The government has set up a think tank to look into ways to encourage home-grown ecommerce players and develop a domestic policy to respond to doubts raised by other countries on India’s stance on cross-border digital trade, a senior official said.
“The think tank has been set up with the purpose to see what should be done domestically to take advantage of the existing situation in India’s ecommerce sector and what can be done in future,” the official told ET.
Led by commerce and industry minister Suresh Prabhu, the think tank includes officials from ministries of finance, home affairs, corporate affairs, and electronics and information technology, among others, besides representatives from telecom, IT and ecommerce firms including Bharti Enterprises, Reliance Jio, TCS, Wipro, Ola, Snapdeal, Makemytrip, Urban Clap, Justdial, PepperFry and Practo.

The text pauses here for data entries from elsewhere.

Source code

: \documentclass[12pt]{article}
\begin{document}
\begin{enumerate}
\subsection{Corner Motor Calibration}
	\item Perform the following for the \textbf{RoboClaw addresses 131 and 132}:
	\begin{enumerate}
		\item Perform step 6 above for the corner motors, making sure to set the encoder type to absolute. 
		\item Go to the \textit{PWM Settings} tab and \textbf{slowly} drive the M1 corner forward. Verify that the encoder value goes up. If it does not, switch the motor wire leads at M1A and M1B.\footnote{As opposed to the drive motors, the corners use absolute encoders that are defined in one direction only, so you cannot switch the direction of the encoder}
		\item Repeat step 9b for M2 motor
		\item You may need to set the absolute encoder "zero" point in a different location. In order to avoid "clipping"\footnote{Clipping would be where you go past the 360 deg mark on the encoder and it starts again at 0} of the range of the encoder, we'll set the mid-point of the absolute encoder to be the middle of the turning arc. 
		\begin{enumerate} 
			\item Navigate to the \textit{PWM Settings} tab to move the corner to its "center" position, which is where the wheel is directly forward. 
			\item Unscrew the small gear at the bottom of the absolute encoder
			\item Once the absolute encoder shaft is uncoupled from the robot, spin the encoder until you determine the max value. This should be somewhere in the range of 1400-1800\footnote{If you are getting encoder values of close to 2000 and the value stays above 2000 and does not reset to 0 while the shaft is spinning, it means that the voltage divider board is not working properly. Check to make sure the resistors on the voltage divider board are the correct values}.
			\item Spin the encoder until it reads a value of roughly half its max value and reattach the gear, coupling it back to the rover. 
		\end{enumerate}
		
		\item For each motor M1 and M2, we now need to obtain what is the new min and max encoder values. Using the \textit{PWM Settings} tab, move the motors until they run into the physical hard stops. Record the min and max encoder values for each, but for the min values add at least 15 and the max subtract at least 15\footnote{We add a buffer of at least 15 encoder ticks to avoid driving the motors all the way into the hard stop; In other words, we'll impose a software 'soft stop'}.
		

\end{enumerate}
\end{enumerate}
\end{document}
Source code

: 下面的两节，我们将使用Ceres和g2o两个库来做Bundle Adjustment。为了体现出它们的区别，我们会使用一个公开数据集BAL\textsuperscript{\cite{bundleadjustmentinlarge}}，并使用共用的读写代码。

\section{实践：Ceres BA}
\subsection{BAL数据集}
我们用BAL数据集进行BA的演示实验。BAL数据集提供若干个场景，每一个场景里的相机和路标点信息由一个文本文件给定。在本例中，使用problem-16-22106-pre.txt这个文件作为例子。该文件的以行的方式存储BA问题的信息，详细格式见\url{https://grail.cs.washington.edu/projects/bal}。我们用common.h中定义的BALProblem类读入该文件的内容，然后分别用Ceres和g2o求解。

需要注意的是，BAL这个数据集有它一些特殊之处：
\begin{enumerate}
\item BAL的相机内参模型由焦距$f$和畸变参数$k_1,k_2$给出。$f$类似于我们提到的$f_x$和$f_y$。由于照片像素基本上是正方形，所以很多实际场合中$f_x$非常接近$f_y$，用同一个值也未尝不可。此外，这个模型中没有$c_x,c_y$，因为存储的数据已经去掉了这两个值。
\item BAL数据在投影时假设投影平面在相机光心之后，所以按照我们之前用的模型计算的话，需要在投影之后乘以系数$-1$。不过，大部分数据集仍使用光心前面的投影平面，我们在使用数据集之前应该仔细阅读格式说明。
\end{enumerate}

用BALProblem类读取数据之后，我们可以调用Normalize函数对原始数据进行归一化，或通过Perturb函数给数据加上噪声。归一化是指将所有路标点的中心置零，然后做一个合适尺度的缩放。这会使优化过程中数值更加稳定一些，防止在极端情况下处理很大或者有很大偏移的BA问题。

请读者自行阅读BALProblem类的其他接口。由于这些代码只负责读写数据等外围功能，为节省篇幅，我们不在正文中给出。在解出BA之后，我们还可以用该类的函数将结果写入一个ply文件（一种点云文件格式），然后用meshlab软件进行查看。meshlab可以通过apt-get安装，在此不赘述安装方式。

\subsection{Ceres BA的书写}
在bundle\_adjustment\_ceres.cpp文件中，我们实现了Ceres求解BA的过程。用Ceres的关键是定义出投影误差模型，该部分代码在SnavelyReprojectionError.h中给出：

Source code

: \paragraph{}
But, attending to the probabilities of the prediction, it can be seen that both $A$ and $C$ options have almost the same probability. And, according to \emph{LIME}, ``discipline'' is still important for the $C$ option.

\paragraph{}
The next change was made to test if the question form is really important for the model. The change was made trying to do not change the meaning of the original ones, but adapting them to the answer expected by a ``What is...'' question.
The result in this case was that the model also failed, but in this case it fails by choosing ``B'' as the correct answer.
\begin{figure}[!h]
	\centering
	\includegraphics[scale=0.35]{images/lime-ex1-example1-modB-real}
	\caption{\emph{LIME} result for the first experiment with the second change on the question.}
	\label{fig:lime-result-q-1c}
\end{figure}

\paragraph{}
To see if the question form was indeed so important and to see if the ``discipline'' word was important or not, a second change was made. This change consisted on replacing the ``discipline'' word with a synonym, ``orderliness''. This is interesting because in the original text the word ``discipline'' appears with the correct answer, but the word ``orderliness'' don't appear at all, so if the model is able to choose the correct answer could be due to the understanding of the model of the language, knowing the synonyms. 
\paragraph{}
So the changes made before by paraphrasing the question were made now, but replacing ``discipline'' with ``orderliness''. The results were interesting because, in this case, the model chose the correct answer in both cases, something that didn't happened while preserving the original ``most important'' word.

The group also has representation from Technology, Information Forecasting and Assessment Council which “will predict technologies that are likely to come in future and help the government decide the policy flexibilities needed to be put in place accordingly,” the official said.
Payments companies PayTM and NPCI, too, are part of the group besides a plethora of industry associations and a deputy governor from the Reserve Bank of India. “This is a comprehensive attempt. The idea is to get input from as many stakeholders as possible including e-wallet and card payment companies,” the official said.
A domestic policy on ecommerce is seen critical as a group of 71 WTO countries — almost half the membership and accounting for around 77% of global trade — have launched intensive discussion on ecommerce.
This group and 13 other delegations met for the first time last month in Geneva to move this initiative forward.
Many countries have time and again asked India for its stance on negotiating rules on ecommerce at WTO and the Regional Comprehensive Economic Partnership agreement, but India has refused to engage in these talks. “We need to have a policy to back our stance,” said another official.
India has opposed negotiations on ecommerce on two fronts. It is waiting for its food security concerns to get resolved first. Moreover, it is against the rationale for ecommerce as a trade facilitating platform to become the back door for securing market access objectives, especially in the garb of small and medium enterprises.